- INFORMATION PROVIDED
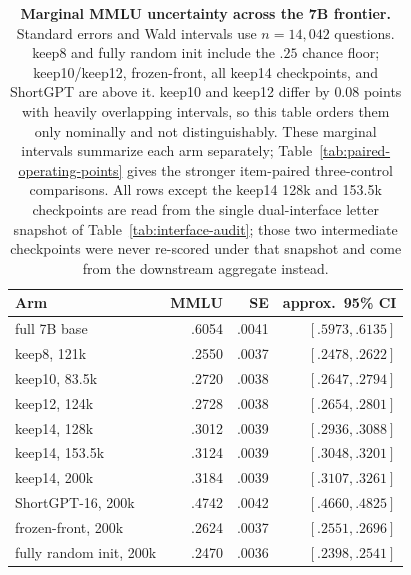 \begin{table}[t]
\centering
\scriptsize
\setlength{\tabcolsep}{3pt}
\begin{tabular}{@{}lrrr@{}}
\toprule
\textbf{Arm} & \textbf{MMLU} & \textbf{SE} & \textbf{approx.\ 95\% CI} \\
\midrule
full 7B base & .6054 & .0041 & $[.5973,.6135]$ \\
keep8, 121k & .2550 & .0037 & $[.2478,.2622]$ \\
keep10, 83.5k & .2720 & .0038 & $[.2647,.2794]$ \\
keep12, 124k & .2728 & .0038 & $[.2654,.2801]$ \\
keep14, 128k & .3012 & .0039 & $[.2936,.3088]$ \\
keep14, 153.5k & .3124 & .0039 & $[.3048,.3201]$ \\
keep14, 200k & .3184 & .0039 & $[.3107,.3261]$ \\
ShortGPT-16, 200k & .4742 & .0042 & $[.4660,.4825]$ \\
frozen-front, 200k & .2624 & .0037 & $[.2551,.2696]$ \\
fully random init, 200k & .2470 & .0036 & $[.2398,.2541]$ \\
\bottomrule
\end{tabular}
\caption{\textbf{Marginal MMLU uncertainty across the 7B frontier.} Standard
errors and Wald intervals use $n=14{,}042$ questions. keep8 and
fully random init include the $.25$ chance floor; keep10/keep12,
frozen-front, all keep14 checkpoints, and ShortGPT are above it. keep10 and
keep12 differ by $0.08$ points with heavily overlapping intervals, so this
table orders them only nominally and not distinguishably. These marginal intervals summarize each
arm separately; Table~\ref{tab:paired-operating-points} gives the stronger item-paired
three-control comparisons. All rows except the keep14 128k and 153.5k
checkpoints are read from the single dual-interface letter snapshot of
Table~\ref{tab:interface-audit}; those two intermediate checkpoints were never
re-scored under that snapshot and come from the downstream aggregate instead.}
\label{tab:app-mmlu-ci}
\end{table}
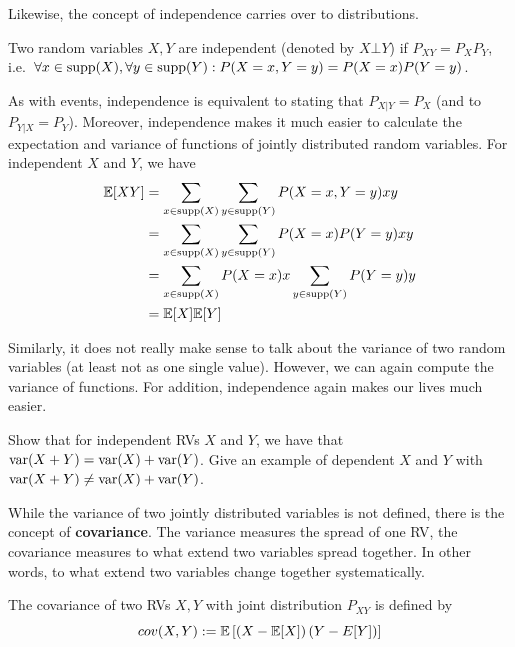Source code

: Likewise, the concept of independence carries over to distributions.

\begin{Definition}
Two random variables $ X,Y $ are independent (denoted by $ X \bot Y $)
if $P_{XY} = P_X P_Y$, i.e.\ $\forall x \in \operatorname{supp}(X), \forall y \in \operatorname{supp}(Y): P(X=x, Y=y) = P(X=x)P(Y=y) $.
\end{Definition}

As with events, independence is equivalent to stating that $ P_{X|Y} = P_{X} $ (and
to $P_{Y|X}=P_Y$). Moreover, independence makes it much easier to calculate the expectation and variance of functions of jointly distributed random variables.
For independent $X$ and $Y$, we have
\begin{align}
\mathbb{E}[XY] &= \sum_{x \in \operatorname{supp}(X)} \sum_{y \in \operatorname{supp}(Y)} P(X=x,Y=y) x y \\
&= \sum_{x \in \operatorname{supp}(X)} \sum_{y \in \operatorname{supp}(Y)} P(X=x)P(Y=y) x y \\
&= \sum_{x \in \operatorname{supp}(X)} P(X=x)x \sum_{y \in \operatorname{supp}(Y)}  P(Y=y) y \\
&= \mathbb{E}[X]\mathbb{E}[Y]
\end{align}

Similarly, it does not really make sense to talk about the variance of two random variables (at least not as one single
value). However, we can again compute the variance of functions. For addition, independence again makes our lives
much easier.

\begin{Exercise}
Show that for independent RVs $X$ and $Y$, we have that $ \operatorname{var}(X + Y) =
\operatorname{var}(X) + \operatorname{var}(Y) $. Give an example of dependent $X$ and $Y$ with $ \operatorname{var}(X + Y) \neq
\operatorname{var}(X) + \operatorname{var}(Y) $.
\end{Exercise}


While the variance of two jointly distributed variables is not defined, there is the concept of \textbf{covariance}. The variance measures the spread
of one RV, the covariance measures to what extend two variables spread together. In other words, to what extend two variables change together systematically. 
\begin{Definition}[Covariance]
The covariance of two RVs $ X,Y $ with joint distribution $P_{XY}$ is defined by
$$ cov(X,Y) := \mathbb{E}\left[\left(X - \mathbb{E}[X]\right)\left(Y - E[Y]\right)\right] $$
\end{Definition}

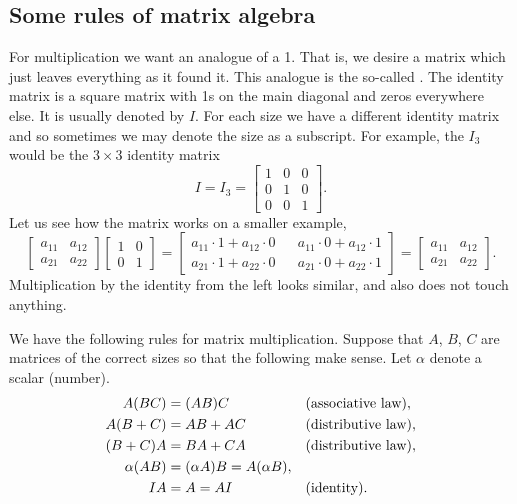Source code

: \subsection{Some rules of matrix algebra}

For multiplication we want an analogue of a 1.  That is,
we desire a matrix which just leaves everything as it found it.
This analogue is the
so-called \emph{}.
The identity matrix is a square matrix with 1s on the
main diagonal and zeros everywhere else.  It is usually denoted by $I$.
For each size we have a different identity matrix and so sometimes we may denote
the size as a subscript.  For example, the $I_3$ would be the $3 \times 3$
identity matrix
\begin{equation*}
I = I_3 =
\begin{bmatrix}
1 & 0 & 0 \\
0 & 1 & 0 \\
0 & 0 & 1
\end{bmatrix} .
\end{equation*}
Let us see how the matrix works on a smaller example,
\begin{equation*}
\begin{bmatrix}
a_{11} & a_{12} \\
a_{21} & a_{22} 
\end{bmatrix}
\begin{bmatrix}
1 & 0 \\
0 & 1
\end{bmatrix} =
\begin{bmatrix}
a_{11} \cdot 1 + a_{12} \cdot 0
& &
a_{11} \cdot 0 + a_{12} \cdot 1
\\
a_{21} \cdot 1 + a_{22} \cdot 0
& &
a_{21} \cdot 0 + a_{22} \cdot 1
\end{bmatrix}
=
\begin{bmatrix}
a_{11} & a_{12} \\
a_{21} & a_{22} 
\end{bmatrix} .
\end{equation*}
Multiplication by the identity from the left looks similar, and also
does not touch anything.

\medskip

We have the following rules for matrix multiplication.  Suppose that
$A$, $B$, $C$ are matrices of the correct sizes so that the following
make sense.  Let $\alpha$ denote a scalar (number).
\begin{align*}
A(BC) & = (AB)C & & \text{(\myindex{associative law})} , \\
A(B+C) & = AB + AC & & \text{(\myindex{distributive law})} , \\
(B+C)A & = BA + CA & & \text{(distributive law)} , \\
\alpha(AB) & = (\alpha A)B = A(\alpha B) , & &  \\
IA & = A = AI & & \text{(identity)}.
\end{align*}

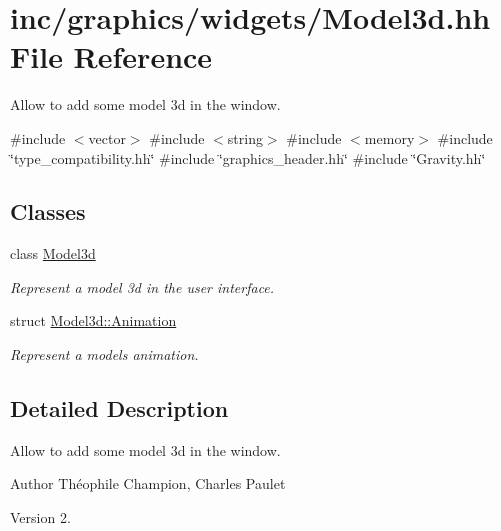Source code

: \hypertarget{Model3d_8hh}{}\section{inc/graphics/widgets/\+Model3d.hh File Reference}
\label{Model3d_8hh}


Allow to add some model 3d in the window.  


{\ttfamily \#include $<$vector$>$}\newline
{\ttfamily \#include $<$string$>$}\newline
{\ttfamily \#include $<$memory$>$}\newline
{\ttfamily \#include \char`\"{}type\+\_\+compatibility.\+hh\char`\"{}}\newline
{\ttfamily \#include \char`\"{}graphics\+\_\+header.\+hh\char`\"{}}\newline
{\ttfamily \#include \char`\"{}Gravity.\+hh\char`\"{}}\newline
\subsection*{Classes}
\begin{DoxyCompactItemize}
\item 
class \hyperlink{classModel3d}{Model3d}
\begin{DoxyCompactList}\small\item\em Represent a model 3d in the user interface. \end{DoxyCompactList}\item 
struct \hyperlink{structModel3d_1_1Animation}{Model3d\+::\+Animation}
\begin{DoxyCompactList}\small\item\em Represent a model\textquotesingle{}s animation. \end{DoxyCompactList}\end{DoxyCompactItemize}


\subsection{Detailed Description}
Allow to add some model 3d in the window. 

\begin{DoxyAuthor}{Author}
Théophile Champion, Charles Paulet 
\end{DoxyAuthor}
\begin{DoxyVersion}{Version}
2. 
\end{DoxyVersion}
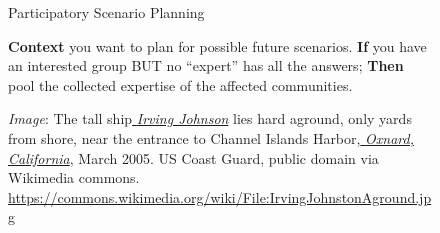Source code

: \documentclass{article}
\begin{document}
\begin{figure}[p]
\begin{adjustbox}{minipage=[c]{\textwidth-10mm},margin= 5mm 5mm 5mm 5mm, frame=1pt, bgcolor=almond,env=center}
\begin{center}
\begin{minipage}[t]{0.7\paperwidth}
{\huge Participatory Scenario Planning}
\bigskip

\Large
\textbf{Context} you want to plan for possible future scenarios.\newline
\textbf{If} you have an interested group BUT no “expert” has all the answers;\newline
\textbf{Then} pool the collected expertise of the affected communities.\newline
\end{minipage}
\end{center}
\caption*{\emph{Image}:
The tall ship\href{https://en.wikipedia.org/wiki/Irving_Johnson_(ship)}{
}\href{https://en.wikipedia.org/wiki/Irving_Johnson_(ship)}{\emph{Irving
Johnson}} lies hard aground, only yards from shore, near the entrance to
Channel Islands
Harbor,\href{https://en.wikipedia.org/wiki/Oxnard,_California}{
}\href{https://en.wikipedia.org/wiki/Oxnard,_California}{\emph{Oxnard,
California}}, March 2005. US Coast Guard, public domain via Wikimedia commons.\newline 
\url{https://commons.wikimedia.org/wiki/File:IrvingJohnstonAground.jpg}}
\end{adjustbox}
\end{figure}

\end{document}
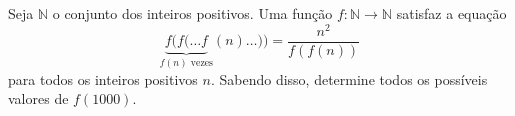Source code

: Seja $\mathbb{N}$ o conjunto dos inteiros positivos.
Uma função $f:\mathbb{N}\to\mathbb{N}$ satisfaz a equação \[\underbrace{f(f(\ldots f}_{f(n)\text{ vezes}}(n)\ldots))=\frac{n^2}{f(f(n))}\] para todos os inteiros positivos $n$. Sabendo disso, determine todos os possíveis valores de $f(1000)$.
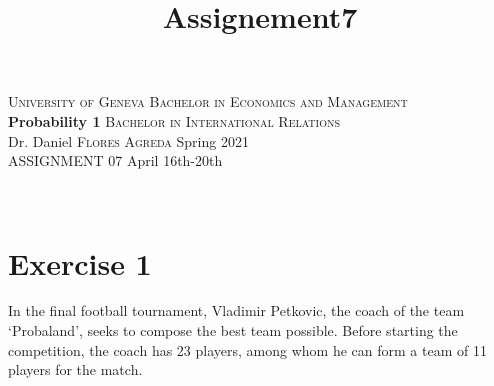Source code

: \documentclass[12pt,thmsa]{article}\usepackage[]{graphicx}\usepackage[]{color}
\title{Assignement7}
\begin{document}
\noindent \textsc{University of Geneva}     \hfill \textsc{Bachelor in Economics and Management} \\
\textbf{Probability 1}                      \hfill \textsc{Bachelor in International Relations} \\
Dr. Daniel \textsc{Flores Agreda}                 \hfill Spring 2021  \\
ASSIGNMENT 07                               \hfill   April 16th-20th



\noindent
\makebox[\linewidth]{\rule{\textwidth}{0.4pt}}\\[1.5ex]


\section*{Exercise 1}

In the final football tournament, Vladimir Petkovic, the coach of the team `Probaland', seeks to compose the best team possible. Before starting the competition, the coach has 23 players, among whom he can form a team of 11 players for the match.
\medskip
\end{document}
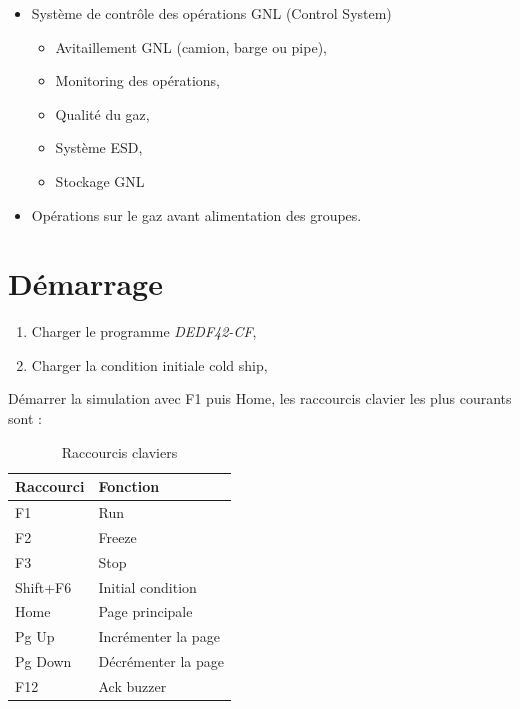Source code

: \documentclass[12pt,a4paper]{article}
\begin{document}
\begin{itemize}
    \item Système de contrôle des opérations GNL (Control System)
    \begin{itemize}
        \item Avitaillement GNL (camion, barge ou pipe),
        \item Monitoring des opérations,
        \item Qualité du gaz,
        \item Système ESD,
    \item Stockage GNL
    \end{itemize}
    \item Opérations sur le gaz avant alimentation des groupes.
 \end{itemize}

 \section{Démarrage}
\begin{enumerate}
 \item Charger le programme \emph{DEDF42-CF},
 \item Charger la condition initiale cold ship,
\end{enumerate}

Démarrer la simulation avec F1 puis Home, les raccourcis clavier les plus courants sont :

 

    \begin{table}[htbp]
    \centering
    \footnotesize
        \begin{tabular}{|l|l|}
        \hline
        Raccourci & Fonction \\ \hline
        F1 & Run \\ \hline
        F2 & Freeze \\ \hline
        F3 & Stop \\ \hline
        Shift+F6 & Initial condition \\ \hline
        Home & Page principale \\ \hline
        Pg Up & Incrémenter la page \\ \hline
        Pg Down & Décrémenter la page \\ \hline
        F12 & Ack buzzer \\ \hline
        \end{tabular}
    \label{Raccourcis clavier}
    \caption{Raccourcis claviers}
    \end{table}
\end{document}
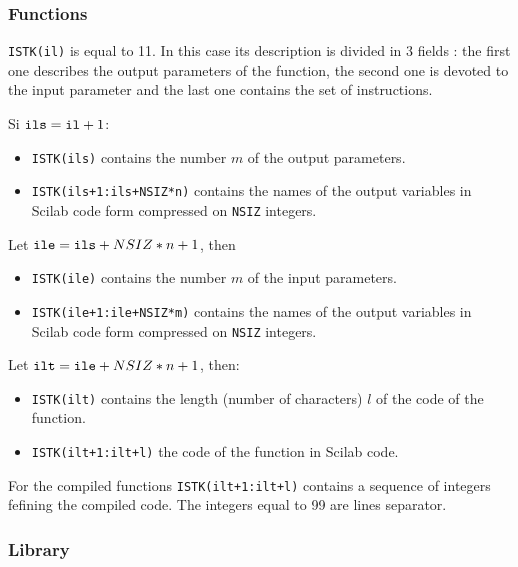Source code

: \subsubsection{Functions}
{\tt ISTK(il)} is equal to 11. In this case its description is divided in
3 fields : the first one describes the output parameters of the function,
the second one is devoted to the input parameter and the last one contains
the set of instructions.

Si ${\tt ils}={\tt il}+1$:

\begin{itemize}

\item{\tt ISTK(ils)} contains the number $m$ of the output parameters.

\item{\tt ISTK(ils+1:ils+NSIZ*n)}   contains the names of the output variables
in Scilab code form compressed on {\tt NSIZ} integers.

\end{itemize}

Let ${\tt ile}={\tt ils}+NSIZ*n+1$, then

\begin{itemize}

\item{\tt ISTK(ile)} contains the number $m$ of the input parameters.

\item {\tt ISTK(ile+1:ile+NSIZ*{\mit m})}   contains the names of the output 
variables in Scilab code form compressed on {\tt NSIZ} integers.

\end{itemize}

Let ${\tt ilt}={\tt ile}+NSIZ*n+1$, then:

\begin{itemize}

\item{\tt   ISTK(ilt)}  contains the length (number of characters) $l$
of the code of the function.

\item{\tt ISTK(ilt+1:ilt+l)} the code of the function in Scilab code.

\end{itemize}

For the compiled functions \verb!ISTK(ilt+1:ilt+l)!   contains
a sequence of integers fefining the compiled code. The integers equal to
99 are lines separator.

\subsubsection{Library}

- WORK TO COMPLETE
Go through the listing, and whenever a line contains the string "hyperlink", copy that line.

- FINISHED EXERCISE
class \hyperlink{classModel3d}{Model3d}
struct \hyperlink{structModel3d_1_1Animation}{Model3d\+::\+Animation}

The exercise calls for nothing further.